T.R. Malthus' "Essay on The Principle of Population", the first edition of which was published in 1798, was one of the the first systematic studies of the problem of population in relation to resources. Earlier discussions of the problem had been published by Boterro in Italy, Robert Wallace in England, and Benjamin Franklin in America. However Malthus' Essay was the first to stress the fact that,in general, powerful checks operate continuously to keep human populations from increasing beyond their available food supply. In a later edition, published in 1803, he buttressed this assertion with carefully collected demographic and sociological data from many societies at various periods of their histories.
The publication of Malthus' "Essay" coincided with a wave of disillusionment which followed the optimism of the Enlightenment. The utopian societies predicted by the philosophers of the Enlightenment were compared with the reign of terror in Robespierre's France and with the miseries of industrial workers in England; and the discrepancy required an explanation.
The optimism which preceded the French Revolution, and the disappointment which followed a few years later, closely paralleled the optimistic expectations of our own era, in the period after the Second World War, when it was thought that the transfer of technology to the less developed parts of the world would eliminate poverty, and the subsequent disappointment when poverty persisted.
Science and technology developed rapidly in the second half of the twentieth century, but the benefits which they conferred were just as rapidly consumed by a global population which today is increasing at the rate of one billion people every fourteen years. Because of the close parallel between the optimism and disappointments of Malthus' time and those of our own, much light can be thrown on our present situation by rereading the debate between Malthus and his contemporaries.
Famine, disease and war
Malthus classified the checks to population growth as "preventative" and "positive". Among the preventative checks, he mentioned late marriage, and what he called "vice". This included birth control, of which he disapproved. If he had been living today, I think that Malthus would consider birth control to be the most humane method for preventing excessive growth of population.
Among the positive checks to population growth, are the three terrible Malthusian forces, famine, disease and war. Today, each of these has taken on new and terrifying dimensions, and in this book, a chapter is devoted to each.
Was Malthus wrong?
Many people maintain that because both our food supply and the global population of humans have grown so enormously, Malthus was wrong. However, I believe that we still must listen to the warning voice of Malthus. The fossil fuel era is ending, and with it, the possibility of Green Revolution agriculture.
Population growth, climate change and the end of the fossil fuel era may combine to produce a famine of completely unprecedented proportions by the middle of the present century. Children living today may witness a crash of both food supply and population.
The climate emergency
The threat of catastrophic climate change came to the attention of scientists after the time of Malthus. However, this existential threat to the future of human civilization is connected to Malthus' work by the fact that one of the driving forces behind climate change is population growth.

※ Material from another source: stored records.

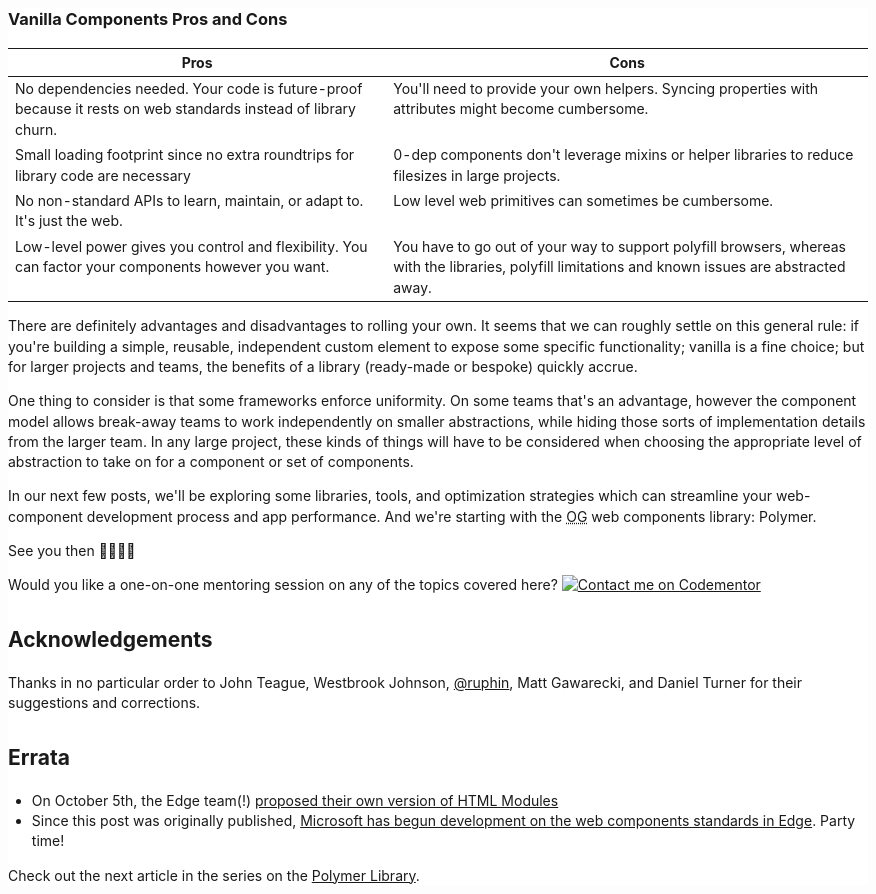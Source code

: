 ### Vanilla Components Pros and Cons

Pros|Cons
-----|-----
No dependencies needed. Your code is future-proof because it rests on web standards instead of library churn. | You'll need to provide your own helpers. Syncing properties with attributes might become cumbersome.
Small loading footprint since no extra roundtrips for library code are necessary | 0-dep components don't leverage mixins or helper libraries to reduce filesizes in large projects.
No non-standard APIs to learn, maintain, or adapt to. It's just the web. | Low level web primitives can sometimes be cumbersome.
Low-level power gives you control and flexibility. You can factor your components however you want. | You have to go out of your way to support polyfill browsers, whereas with the libraries, polyfill limitations and known issues are abstracted away.

There are definitely advantages and disadvantages to rolling your own. It seems that we can roughly settle on this general rule: if you're building a simple, reusable, independent custom element to expose some specific functionality; vanilla is a fine choice; but for larger projects and teams, the benefits of a library (ready-made or bespoke) quickly accrue.

One thing to consider is that some frameworks enforce uniformity. On some teams that's an advantage, however the component model allows break-away teams to work independently on smaller abstractions, while hiding those sorts of implementation details from the larger team. In any large project, these kinds of things will have to be considered when choosing the appropriate level of abstraction to take on for a component or set of components.

In our next few posts, we'll be exploring some libraries, tools, and optimization strategies which can streamline your web-component development process and app performance. And we're starting with the <abbr title="originally grokked">OG</abbr> web components library: Polymer.

See you then 🕵️‍♂️🕵️‍♀️

Would you like a one-on-one mentoring session on any of the topics covered here? [![Contact me on Codementor](https://cdn.codementor.io/badges/contact_me_github.svg)](https://www.codementor.io/bennyp?utm_source=github&utm_medium=button&utm_term=bennyp&utm_campaign=github)

## Acknowledgements

Thanks in no particular order to John Teague, Westbrook Johnson, [@ruphin](https://github.com/ruphin), Matt Gawarecki, and Daniel Turner for their suggestions and corrections.

## Errata

- On October 5th, the Edge team(!) [proposed their own version of HTML Modules](https://github.com/w3c/webcomponents/blob/gh-pages/proposals/html-modules-proposal.md)
- Since this post was originally published, [Microsoft has begun development on the web components standards in Edge](https://developer.microsoft.com/en-us/microsoft-edge/platform/status/customelements/). Party time!


Check out the next article in the series on the [Polymer Library](../part-4-polymer-library/).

Our footprint on Nature's face has grown too large
At present, the total human economy is demanding more from the environment than the environment can regenerate. If we go on with business as usual, then within a decade it would take two Earths to regenerate the resources that we collectively demand. Most economists are focused on growth, but endless growth of anything physical on a finite planet is a logical impossibility. We need a new economic system, a new social contract, and a new and more considerate relationship with our global environment.